Quantum: promising but narrow
Quantum computing uses superposition and entanglement to process information in ways classical systems cannot efficiently simulate. For certain problems (optimization, chemistry simulation, specific sampling), quantum has theoretical advantages.
| Strength | Constraint |
|---|---|
| Exponential speedup for specific algorithms | Decoherence limits computation time |
| Active investment from Google, IBM, Microsoft, startups | Error correction requires massive qubit overhead |
| Quantum advantage demonstrated for narrow tasks | Cryogenic cooling at near absolute zero |
| Programming model fundamentally different from classical |
For AI specifically, quantum is not yet competitive for training or general inference.
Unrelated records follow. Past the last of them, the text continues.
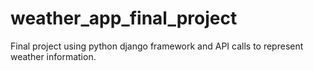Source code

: # weather_app_final_project
Final project using python django framework and API calls to represent weather information.  
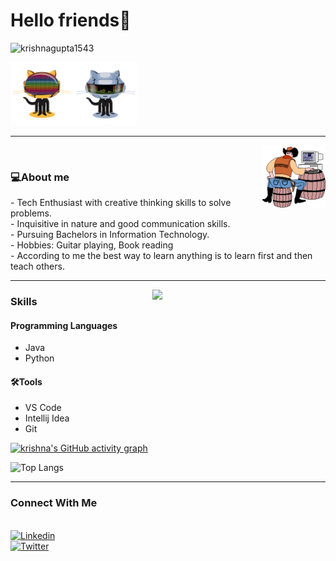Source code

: <h1>Hello friends👋</h1>
<p align="left"> <img src="https://komarev.com/ghpvc/?username=krishnagupta1543" alt="krishnagupta1543" /> </p>

  <img src="github1.gif" alt="git-boy" width="20%" class = "center"><img src="github2.gif" alt="git-boy" width="20%" text-align="center">
<hr>
<img src="new.gif" alt="coder-boy" width="20%" align="right">
                             
</br>
<h3><b>💻About me</b></h3>
<p>
- Tech Enthusiast with creative thinking  skills to solve problems.</br>
- Inquisitive in nature and good communication skills.</br>
- Pursuing  Bachelors in Information Technology.</br>
- Hobbies: Guitar playing, Book reading</br>
- According to me the best way to learn anything is to learn first and then teach others.</br>
</p>
 
<hr>
<img src="https://github-readme-stats.vercel.app/api?username=krishnagupta1543&show_icons=true&theme=tokyonight" align='right' width="55%">
<h3>Skills</h3>
<h4>Programming Languages</br></h4><ul>
  <p>
  <li>Java</li>
  <li>Python</li>
  </ul>
  </p>
  <h4>🛠Tools</br></h4>
  <p>
  <ul>
  <li>
    VS Code
  </li>
  <li>
    Intellij Idea
  </li>
  <li>
    Git
  </li>
  </ul>
  </p>
   
  [![krishna's GitHub activity graph](https://activity-graph.herokuapp.com/graph?username=krishnagupta1543&theme=xcode)](https://git.io/krishnagupta1543)
  
  
  
  ![Top Langs](https://github-readme-stats.vercel.app/api/top-langs/?username=krishnagupta1543&layout=compact&text_color=daf7dc&bg_color=151515)
  
<hr>
  
<h3> Connect With Me </h3>

<!DOCTYPE html>
<html>
   <head>
   </head>
   <body>
      <br>
      <a href= "https://www.linkedin.com/in/krishna-gupta-b4327920a/" target = "_blank">
         <img alt="Linkedin" src="https://img.shields.io/badge/linkedin-%230077B5.svg?&style=for-the-badge&logo=linkedin&logoColor=white"
         width=150" height="35">
      </a>
   </body>
</html>


<!DOCTYPE html>
<html>
   <head>
   </head>
   <body>
      <br>
      <a href="https://twitter.com/Krishna40746542" >
         <img alt="Twitter" src="https://img.shields.io/badge/twitter-%231DA1F2.svg?&style=for-the-badge&logo=twitter&logoColor=white"
         width=150" height="35">
        </br>
      </a>
   </body>
</html>


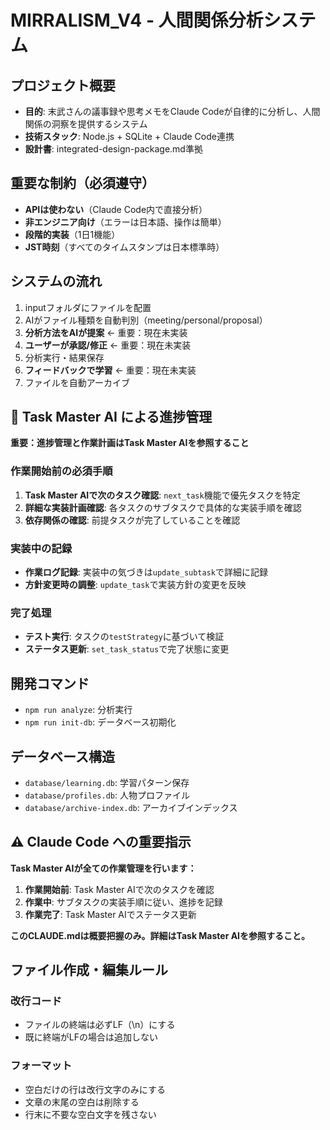 # MIRRALISM_V4 - 人間関係分析システム

## プロジェクト概要
- **目的**: 末武さんの議事録や思考メモをClaude Codeが自律的に分析し、人間関係の洞察を提供するシステム
- **技術スタック**: Node.js + SQLite + Claude Code連携
- **設計書**: integrated-design-package.md準拠

## 重要な制約（必須遵守）
- **APIは使わない**（Claude Code内で直接分析）
- **非エンジニア向け**（エラーは日本語、操作は簡単）
- **段階的実装**（1日1機能）
- **JST時刻**（すべてのタイムスタンプは日本標準時）

## システムの流れ
1. inputフォルダにファイルを配置
2. AIがファイル種類を自動判別（meeting/personal/proposal）
3. **分析方法をAIが提案** ← 重要：現在未実装
4. **ユーザーが承認/修正** ← 重要：現在未実装
5. 分析実行・結果保存
6. **フィードバックで学習** ← 重要：現在未実装
7. ファイルを自動アーカイブ

## 🎯 Task Master AI による進捗管理
**重要：進捗管理と作業計画はTask Master AIを参照すること**

### 作業開始前の必須手順
1. **Task Master AIで次のタスク確認**: `next_task`機能で優先タスクを特定
2. **詳細な実装計画確認**: 各タスクのサブタスクで具体的な実装手順を確認
3. **依存関係の確認**: 前提タスクが完了していることを確認

### 実装中の記録
- **作業ログ記録**: 実装中の気づきは`update_subtask`で詳細に記録
- **方針変更時の調整**: `update_task`で実装方針の変更を反映

### 完了処理
- **テスト実行**: タスクの`testStrategy`に基づいて検証
- **ステータス更新**: `set_task_status`で完了状態に変更

## 開発コマンド
- `npm run analyze`: 分析実行
- `npm run init-db`: データベース初期化

## データベース構造
- `database/learning.db`: 学習パターン保存
- `database/profiles.db`: 人物プロファイル
- `database/archive-index.db`: アーカイブインデックス

## ⚠️ Claude Code への重要指示
**Task Master AIが全ての作業管理を行います：**

1. **作業開始前**: Task Master AIで次のタスクを確認
2. **作業中**: サブタスクの実装手順に従い、進捗を記録
3. **作業完了**: Task Master AIでステータス更新

**このCLAUDE.mdは概要把握のみ。詳細はTask Master AIを参照すること。**

## ファイル作成・編集ルール
### 改行コード
- ファイルの終端は必ずLF（\n）にする
- 既に終端がLFの場合は追加しない

### フォーマット
- 空白だけの行は改行文字のみにする
- 文章の末尾の空白は削除する
- 行末に不要な空白文字を残さない 
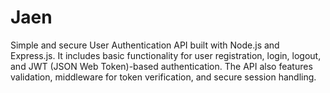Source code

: # Jaen
Simple and secure User Authentication API built with Node.js and Express.js. It includes basic functionality for user registration, login, logout, and JWT (JSON Web Token)-based authentication. The API also features validation, middleware for token verification, and secure session handling.
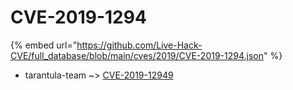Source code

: # CVE-2019-1294
{% embed url="https://github.com/Live-Hack-CVE/full_database/blob/main/cves/2019/CVE-2019-1294.json" %}

* tarantula-team ~> [CVE-2019-12949](https://www.alice-snow.ru/2019/database/cve-2019-1294/cve-2019-12949-tarantula-team)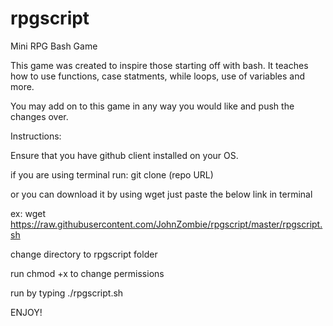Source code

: # rpgscript
Mini RPG Bash Game


This game was created to inspire those starting off with bash. It teaches how to use functions, case statments, while loops, use of variables and more.

You may add on to this game in any way you would like and push the changes over.

Instructions:

Ensure that you have github client installed on your OS.

if you are using terminal run: git clone (repo URL)

or you can download it by using wget just paste the below link in terminal

ex: wget https://raw.githubusercontent.com/JohnZombie/rpgscript/master/rpgscript.sh

change directory to rpgscript folder

run chmod +x to change permissions

run by typing ./rpgscript.sh


ENJOY!
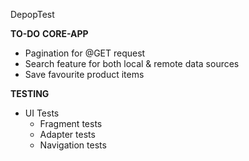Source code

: DepopTest

**TO-DO**
**CORE-APP**
- Pagination for @GET request
- Search feature for both local & remote data sources
- Save favourite product items

**TESTING**
- UI Tests
    - Fragment tests
    - Adapter tests
    - Navigation tests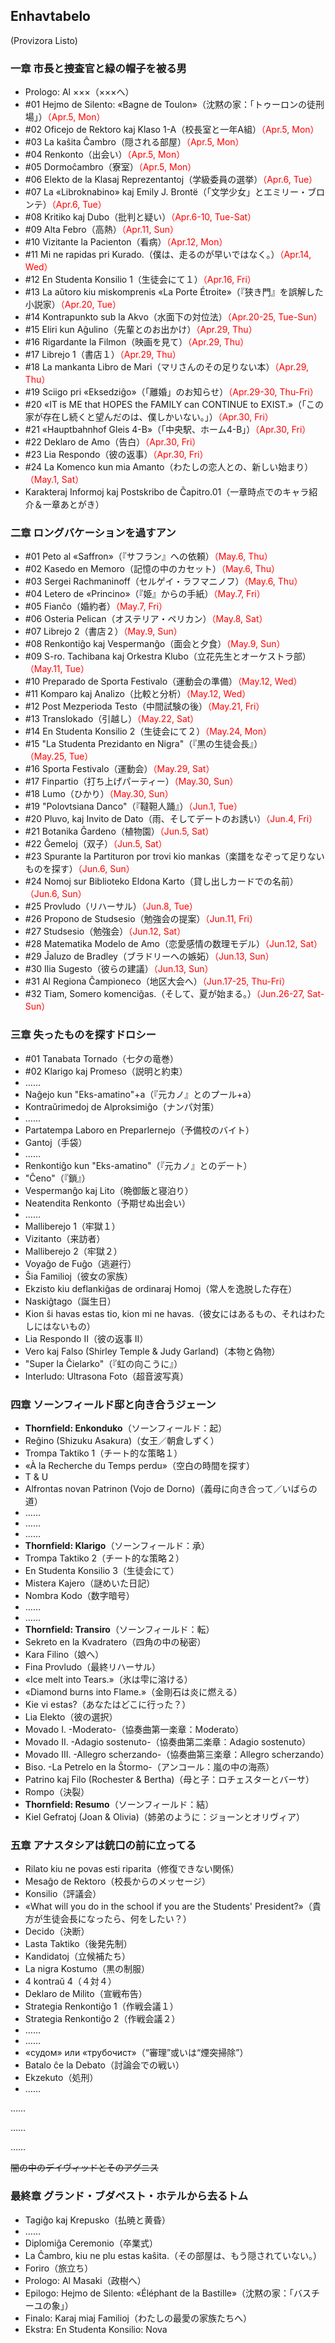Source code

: 

## Enhavtabelo

(Provizora Listo)

### 一章 市長と捜査官と緑の帽子を被る男

* Prologo: Al ×××（×××へ）
* #01 Hejmo de Silento: «Bagne de Toulon»（沈黙の家：「トゥーロンの徒刑場」）<font color=red>（Apr.5, Mon）</font>
* #02 Oficejo de Rektoro kaj Klaso 1-A（校長室と一年A組）<font color=red>（Apr.5, Mon）</font>
* #03 La kaŝita Ĉambro（隠される部屋）<font color=red>（Apr.5, Mon）</font>
* #04 Renkonto（出会い）<font color=red>（Apr.5, Mon）</font>
* #05 Dormoĉambro（寮室）<font color=red>（Apr.5, Mon）</font>
* #06 Elekto de la Klasaj Reprezentantoj（学級委員の選挙）<font color=red>（Apr.6, Tue）</font>
* #07 La «Libroknabino» kaj Emily J. Brontë（「文学少女」とエミリー・ブロンテ）<font color=red>（Apr.6, Tue）</font>
* #08 Kritiko kaj Dubo（批判と疑い）<font color=red>（Apr.6-10, Tue-Sat）</font>
* #09 Alta Febro（高熱）<font color=red>（Apr.11, Sun）</font>
* #10 Vizitante la Pacienton（看病）<font color=red>（Apr.12, Mon）</font>
* #11 Mi ne rapidas pri Kurado.（僕は、走るのが早いではなく。）<font color=red>（Apr.14, Wed）</font>
* #12 En Studenta Konsilio 1（生徒会にて１）<font color=red>（Apr.16, Fri）</font>
* #13 La aŭtoro kiu miskomprenis «La Porte Étroite»（『狭き門』を誤解した小説家）<font color=red>（Apr.20, Tue）</font>
* #14 Kontrapunkto sub la Akvo（水面下の対位法）<font color=red>（Apr.20-25, Tue-Sun）</font>
* #15 Eliri kun Aĝulino（先輩とのお出かけ）<font color=red>（Apr.29, Thu）</font>
* #16 Rigardante la Filmon（映画を見て）<font color=red>（Apr.29, Thu）</font>
* #17 Librejo 1（書店１）<font color=red>（Apr.29, Thu）</font>
* #18 La mankanta Libro de Mari（マリさんのその足りない本）<font color=red>（Apr.29, Thu）</font>
* #19 Sciigo pri «Eksedziĝo»（「離婚」のお知らせ）<font color=red>（Apr.29-30, Thu-Fri）</font>
* #20 «IT is ME that HOPES the FAMILY can CONTINUE to EXIST.»（「この家が存在し続くと望んだのは、僕しかいない。」）<font color=red>（Apr.30, Fri）</font>
* #21 «Hauptbahnhof Gleis 4-B»（「中央駅、ホーム4-B」）<font color=red>（Apr.30, Fri）</font>
* #22 Deklaro de Amo（告白）<font color=red>（Apr.30, Fri）</font>
* #23 Lia Respondo（彼の返事）<font color=red>（Apr.30, Fri）</font>
* #24 La Komenco kun mia Amanto（わたしの恋人との、新しい始まり）<font color=red>（May.1, Sat）</font>
* Karakteraj Informoj kaj Postskribo de Ĉapitro.01（一章時点でのキャラ紹介＆一章あとがき）

### 二章 ロングバケーションを過すアン

* #01 Peto al «Saffron»（『サフラン』への依頼）<font color=red>（May.6, Thu）</font>
* #02 Kasedo en Memoro（記憶の中のカセット）<font color=red>（May.6, Thu）</font>
* #03 Sergei Rachmaninoff（セルゲイ・ラフマニノフ）<font color=red>（May.6, Thu）</font>
* #04 Letero de «Princino»（『姫』からの手紙）<font color=red>（May.7, Fri）</font>
* #05 Fianĉo（婚約者）<font color=red>（May.7, Fri）</font>
* #06 Osteria Pelican（オステリア・ペリカン）<font color=red>（May.8, Sat）</font>
* #07 Librejo 2（書店２）<font color=red>（May.9, Sun）</font>
* #08 Renkontiĝo kaj Vespermanĝo（面会と夕食）<font color=red>（May.9, Sun）</font>
* #09 S-ro. Tachibana kaj Orkestra Klubo（立花先生とオーケストラ部）<font color=red>（May.11, Tue）</font>
* #10 Preparado de Sporta Festivalo（運動会の準備）<font color=red>（May.12, Wed）</font>
* #11 Komparo kaj Analizo（比較と分析）<font color=red>（May.12, Wed）</font>
* #12 Post Mezperioda Testo（中間試験の後）<font color=red>（May.21, Fri）</font>
* #13 Translokado（引越し）<font color=red>（May.22, Sat）</font>
* #14 En Studenta Konsilio 2（生徒会にて２）<font color=red>（May.24, Mon）</font>
* #15 "La Studenta Prezidanto en Nigra"（『黒の生徒会長』）<font color=red>（May.25, Tue）</font>
* #16 Sporta Festivalo（運動会）<font color=red>（May.29, Sat）</font>
* #17 Finpartio（打ち上げパーティー）<font color=red>（May.30, Sun）</font>
* #18 Lumo（ひかり）<font color=red>（May.30, Sun）</font>
* #19 "Polovtsiana Danco"（『韃靼人踊』）<font color=red>（Jun.1, Tue）</font>
* #20 Pluvo, kaj Invito de Dato（雨、そしてデートのお誘い）<font color=red>（Jun.4, Fri）</font>
* #21 Botanika Ĝardeno（植物園）<font color=red>（Jun.5, Sat）</font>
* #22 Ĝemeloj（双子）<font color=red>（Jun.5, Sat）</font>
* #23 Spurante la Partituron por trovi kio mankas（楽譜をなぞって足りないものを探す）<font color=red>（Jun.6, Sun）</font>
* #24 Nomoj sur Biblioteko Eldona Karto（貸し出しカードでの名前）<font color=red>（Jun.6, Sun）</font>
* #25 Provludo（リハーサル）<font color=red>（Jun.8, Tue）</font>
* #26 Propono de Studsesio（勉強会の提案）<font color=red>（Jun.11, Fri）</font>
* #27 Studsesio（勉強会）<font color=red>（Jun.12, Sat）</font>
* #28 Matematika Modelo de Amo（恋愛感情の数理モデル）<font color=red>（Jun.12, Sat）</font>
* #29 Ĵaluzo de Bradley（ブラドリーへの嫉妬）<font color=red>（Jun.13, Sun）</font>
* #30 Ilia Sugesto（彼らの建議）<font color=red>（Jun.13, Sun）</font>
* #31 Al Regiona Ĉampioneco（地区大会へ）<font color=red>（Jun.17-25, Thu-Fri）</font>
* #32 Tiam, Somero komenciĝas.（そして、夏が始まる。）<font color=red>（Jun.26-27, Sat-Sun）</font>

### 三章 失ったものを探すドロシー

* #01 Tanabata Tornado（七夕の竜巻）
* #02 Klarigo kaj Promeso（説明と約束）
* ……
* Naĝejo kun "Eks-amatino"+a（『元カノ』とのプール+a）
* Kontraŭrimedoj de Alproksimiĝo（ナンパ対策）
* ……
* Partatempa Laboro en Preparlernejo（予備校のバイト）
* Gantoj（手袋）
* ……
* Renkontiĝo kun "Eks-amatino"（『元カノ』とのデート）
* "Ĉeno"（『鎖』）
* Vespermanĝo kaj Lito（晩御飯と寝泊り）
* Neatendita Renkonto（予期せぬ出会い）
* ……
* Malliberejo 1（牢獄１）
* Vizitanto（来訪者）
* Malliberejo 2（牢獄２）
* Voyaĝo de Fuĝo（逃避行）
* Ŝia Familioj（彼女の家族）
* Ekzisto kiu deflankiĝas de ordinaraj Homoj（常人を逸脱した存在）
* Naskiĝtago（誕生日）
* Kion ŝi havas estas tio, kion mi ne havas.（彼女にはあるもの、それはわたしにはないもの）
* Lia Respondo II（彼の返事 II）
* Vero kaj Falso (Shirley Temple & Judy Garland)（本物と偽物）
* "Super la Ĉielarko"（『虹の向こうに』）
* Interludo: Ultrasona Foto（超音波写真）

### 四章 ソーンフィールド邸と向き合うジェーン

* **Thornfield: Enkonduko**（ソーンフィールド：起）
* Reĝino (Shizuku Asakura)（女王／朝倉しずく）
* Trompa Taktiko 1（チート的な策略１）
* «À la Recherche du Temps perdu»（空白の時間を探す）
* T & U
* Alfrontas novan Patrinon (Vojo de Dorno)（義母に向き合って／いばらの道）
* ……
* ……
* ……
* **Thornfield: Klarigo**（ソーンフィールド：承）
* Trompa Taktiko 2（チート的な策略２）
* En Studenta Konsilio 3（生徒会にて）
* Mistera Kajero（謎めいた日記）
* Nombra Kodo（数字暗号）
* ……
* ……
* **Thornfield: Transiro**（ソーンフィールド：転）
* Sekreto en la Kvadratero（四角の中の秘密）
* Kara Filino（娘へ）
* Fina Provludo（最終リハーサル）
* «Ice melt into Tears.»（氷は雫に溶ける）
* «Diamond burns into Flame.»（金剛石は炎に燃える）
* Kie vi estas?（あなたはどこに行った？）
* Lia Elekto（彼の選択）
* Movado I. -Moderato-（協奏曲第一楽章：Moderato）
* Movado II. -Adagio sostenuto-（協奏曲第二楽章：Adagio sostenuto）
* Movado III. -Allegro scherzando-（協奏曲第三楽章：Allegro scherzando）
* Biso. -La Petrelo en la Ŝtormo-（アンコール：嵐の中の海燕）
* Patrino kaj Filo (Rochester & Bertha)（母と子：ロチェスターとバーサ）
* Rompo（決裂）
* **Thornfield: Resumo**（ソーンフィールド：結）
* Kiel Gefratoj (Joan & Olivia)（姉弟のように：ジョーンとオリヴィア）

### 五章 アナスタシアは銃口の前に立ってる

* Rilato kiu ne povas esti riparita（修復できない関係）
* Mesaĝo de Rektoro（校長からのメッセージ）
* Konsilio（評議会）
* «What will you do in the school if you are the Students' President?»（貴方が生徒会長になったら、何をしたい？）
* Decido（決断）
* Lasta Taktiko（後発先制）
* Kandidatoj（立候補たち）
* La nigra Kostumo（黒の制服）
* 4 kontraŭ 4（４対４）
* Deklaro de Milito（宣戦布告）
* Strategia Renkontiĝo 1（作戦会議１）
* Strategia Renkontiĝo 2（作戦会議２）
* ……
* ……
* «судом» или «трубочист»（“審理”或いは“煙突掃除”）
* Batalo ĉe la Debato（討論会での戦い）
* Ekzekuto（処刑）
* ……

……

……

……

~~闇の中のデイヴィッドとそのアグニス~~


### 最終章 グランド・ブダペスト・ホテルから去るトム

* Tagiĝo kaj Krepusko（払暁と黄昏）
* ……
* Diplomiĝa Ceremonio（卒業式）
* La Ĉambro, kiu ne plu estas kaŝita.（その部屋は、もう隠されていない。）
* Foriro（旅立ち）
* Prologo: Al Masaki（政樹へ）
* Epilogo: Hejmo de Silento: «Éléphant de la Bastille»（沈黙の家：「バスチーユの象」）
* Finalo: Karaj miaj Familioj（わたしの最愛の家族たちへ）
* Ekstra: En Studenta Konsilio: Nova
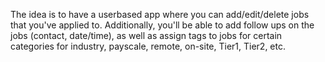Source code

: The idea is to have a userbased app where you can add/edit/delete jobs that you've applied to. Additionally, you'll be able to add follow ups on the jobs (contact, date/time), as well as assign tags to jobs for certain categories for industry, payscale, remote, on-site, Tier1, Tier2, etc.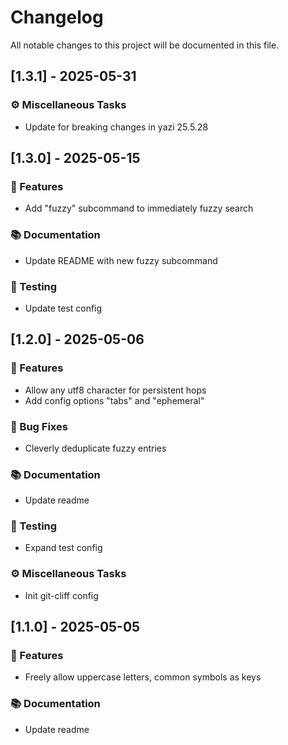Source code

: # Changelog

All notable changes to this project will be documented in this file.

## [1.3.1] - 2025-05-31

### ⚙️ Miscellaneous Tasks

- Update for breaking changes in yazi 25.5.28

## [1.3.0] - 2025-05-15

### 🚀 Features

- Add "fuzzy" subcommand to immediately fuzzy search

### 📚 Documentation

- Update README with new fuzzy subcommand

### 🧪 Testing

- Update test config

## [1.2.0] - 2025-05-06

### 🚀 Features

- Allow any utf8 character for persistent hops
- Add config options "tabs" and "ephemeral"

### 🐛 Bug Fixes

- Cleverly deduplicate fuzzy entries

### 📚 Documentation

- Update readme

### 🧪 Testing

- Expand test config

### ⚙️ Miscellaneous Tasks

- Init git-cliff config

## [1.1.0] - 2025-05-05

### 🚀 Features

- Freely allow uppercase letters, common symbols as keys

### 📚 Documentation

- Update readme

<!-- generated by git-cliff -->
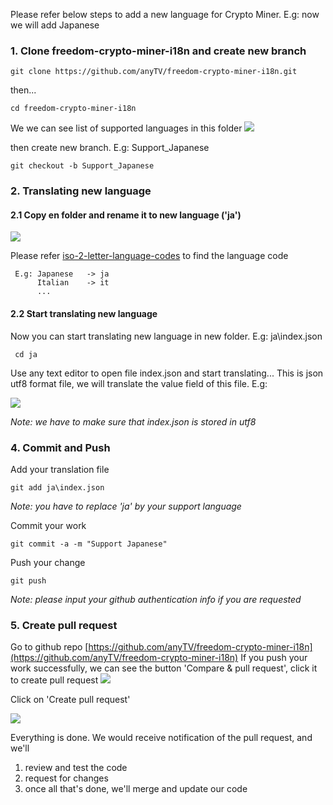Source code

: Please refer below steps to add a new language for Crypto Miner. E.g: now we will add Japanese 

### 1. Clone freedom-crypto-miner-i18n and create new branch 

`git clone https://github.com/anyTV/freedom-crypto-miner-i18n.git`

then...

`cd freedom-crypto-miner-i18n`

We we can see list of supported languages in this folder 
![](https://content.screencast.com/users/VoTuanPhong/folders/Jing/media/5df16f2b-e2c4-4192-bce8-59e59b08bb59/2018-04-09_1357.png)

then create new branch. E.g: Support_Japanese

`git checkout -b Support_Japanese`


### 2. Translating new language

#### 2.1 Copy en folder and rename it to new language ('ja')

![](https://content.screencast.com/users/VoTuanPhong/folders/Jing/media/ae891a9e-aa7f-4ab3-bd8b-c584b7648e33/2018-04-09_1409.png)

Please refer [iso-2-letter-language-codes](https://www.sitepoint.com/iso-2-letter-language-codes/) to find the language code

     E.g: Japanese   -> ja
          Italian    -> it
          ...

#### 2.2 Start translating new language

 Now you can start translating new language in new folder. E.g: ja\index.json

` cd ja`

 Use any text editor to open file index.json and start translating...
 This is json utf8 format file, we will translate the value field of this file. E.g:

 ![](https://content.screencast.com/users/VoTuanPhong/folders/Jing/media/4f72af9d-7d63-44c6-a60c-203ecf9db456/2018-04-09_1440.png)


_Note: we have to make sure that index.json is stored in utf8_

### 4. Commit and Push 
Add your translation file

`git add ja\index.json`

_Note: you have to replace 'ja' by your support language_

Commit your work

`git commit -a -m "Support Japanese"`

Push your change

`git push`

_Note: please input your github authentication info if you are requested_

### 5. Create pull request 

Go to github repo [https://github.com/anyTV/freedom-crypto-miner-i18n](https://github.com/anyTV/freedom-crypto-miner-i18n)
If you push your work successfully, we can see the button 'Compare & pull request', click it to create pull request
![](https://content.screencast.com/users/VoTuanPhong/folders/Jing/media/6a5ead20-d637-4aba-8763-0b5d3a66878a/2018-04-09_1505.png) 

Click on 'Create pull request'

![](https://content.screencast.com/users/VoTuanPhong/folders/Jing/media/97c32142-8779-43ce-b8ad-cc3ebc1830e6/2018-04-09_1509.png)

Everything is done. We would receive notification of the pull request, and we'll
   1. review and test the code
   2. request for changes
   3. once all that's done, we'll merge and update our code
The most realistic near-term applications are in optimization, drug discovery, and materials science, not in running transformers.
Neuromorphic: efficient but niche
Neuromorphic chips (Intel Loihi 2, IBM NorthPole, SynSense, BrainChip) mimic brain-like computation: event-driven, spike-based, inherently parallel at low power.
| Strength | Constraint |
|---|---|
| Extremely low power consumption | Limited software ecosystem |
| Good for always-on sensory processing | Not competitive for large-model inference |
| Handles sparse, temporal data well | Programming model unfamiliar to most engineers |
| Commercially available (BrainChip Akida, Intel Loihi) | Niche adoption, small community |
Neuromorphic works well at the edge: hearing aids, drones, autonomous sensors, anomaly detection. It is not a replacement for datacenter GPU workloads.
Thermodynamic: the newest contender
Thermodynamic computing uses thermal noise as a computational resource rather than fighting it. The hardware naturally samples from probability distributions, making it potentially ideal for probabilistic AI workloads.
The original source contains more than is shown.